Numerous sites, including independent news outlets, have been filtered by Iran's state censors and dozens of journalists and social media activists have been punished with long prison terms for posting their views online.

According to a report published in September 2017 by the Open Observatory of Network Interference (OONI), an internet censorship monitoring organization, 121 of the 886 sites blocked by the state between September 2014-17 were news-related.

Iranian print and broadcast media outlets are also forced to comply with strict censorship rules, including bans on prominent former presidents, or risk arrest and imprisonment.

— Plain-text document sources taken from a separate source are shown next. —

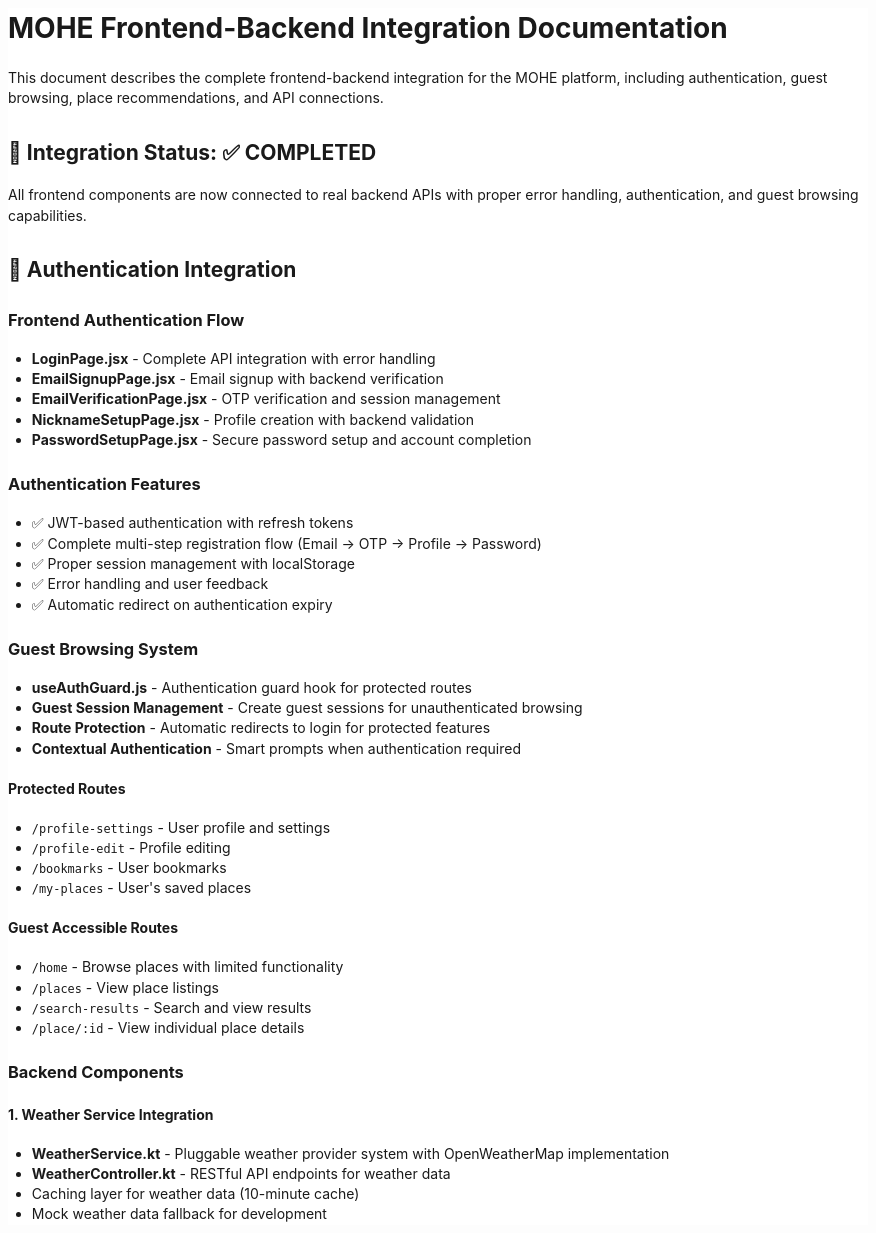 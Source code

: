 # MOHE Frontend-Backend Integration Documentation

This document describes the complete frontend-backend integration for the MOHE platform, including authentication, guest browsing, place recommendations, and API connections.

## 🌟 Integration Status: ✅ COMPLETED

All frontend components are now connected to real backend APIs with proper error handling, authentication, and guest browsing capabilities.

## 🔐 Authentication Integration

### Frontend Authentication Flow
- **LoginPage.jsx** - Complete API integration with error handling
- **EmailSignupPage.jsx** - Email signup with backend verification
- **EmailVerificationPage.jsx** - OTP verification and session management
- **NicknameSetupPage.jsx** - Profile creation with backend validation
- **PasswordSetupPage.jsx** - Secure password setup and account completion

### Authentication Features
- ✅ JWT-based authentication with refresh tokens
- ✅ Complete multi-step registration flow (Email → OTP → Profile → Password)
- ✅ Proper session management with localStorage
- ✅ Error handling and user feedback
- ✅ Automatic redirect on authentication expiry

### Guest Browsing System
- **useAuthGuard.js** - Authentication guard hook for protected routes
- **Guest Session Management** - Create guest sessions for unauthenticated browsing
- **Route Protection** - Automatic redirects to login for protected features
- **Contextual Authentication** - Smart prompts when authentication required

#### Protected Routes
- `/profile-settings` - User profile and settings
- `/profile-edit` - Profile editing
- `/bookmarks` - User bookmarks
- `/my-places` - User's saved places

#### Guest Accessible Routes
- `/home` - Browse places with limited functionality
- `/places` - View place listings
- `/search-results` - Search and view results
- `/place/:id` - View individual place details

### Backend Components

#### 1. Weather Service Integration
- **WeatherService.kt** - Pluggable weather provider system with OpenWeatherMap implementation
- **WeatherController.kt** - RESTful API endpoints for weather data
- Caching layer for weather data (10-minute cache)
- Mock weather data fallback for development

In July 2017, outgoing Telecommunications Minister Mahmoud Vaezi revealed that he had come under pressure by Iran's main internet censorship body, the Taskforce to Determine Instances of Criminal Content, to shut down social media channels that supported rival candidates during the presidential election in May.

"We are in contact with officials at Telegram, but they refuse to shut down political channels," he said. "For instance we, like you, would like to see Amad News shut down. They criticize the Telecommunications Ministry the most."

Reformist activist and former political prisoner Mostafa Tajzadeh has mocked state officials for trying to shut down Telegram.

"With an annual budget of more that a billion dollars, IRIB has 40 channels broadcasting 24 hours a day and yet it has been defeated by a Telegram channel with more than 600,000 members," he wrote on his Telegram channel on October 9.

In January 2016, Asadollah Dehnad, the acting director of the Telecommunications Company of Iran, stated that the average Iranian spends more than two hours a day on Telegram. "That means many times more than watching [state] television," he said.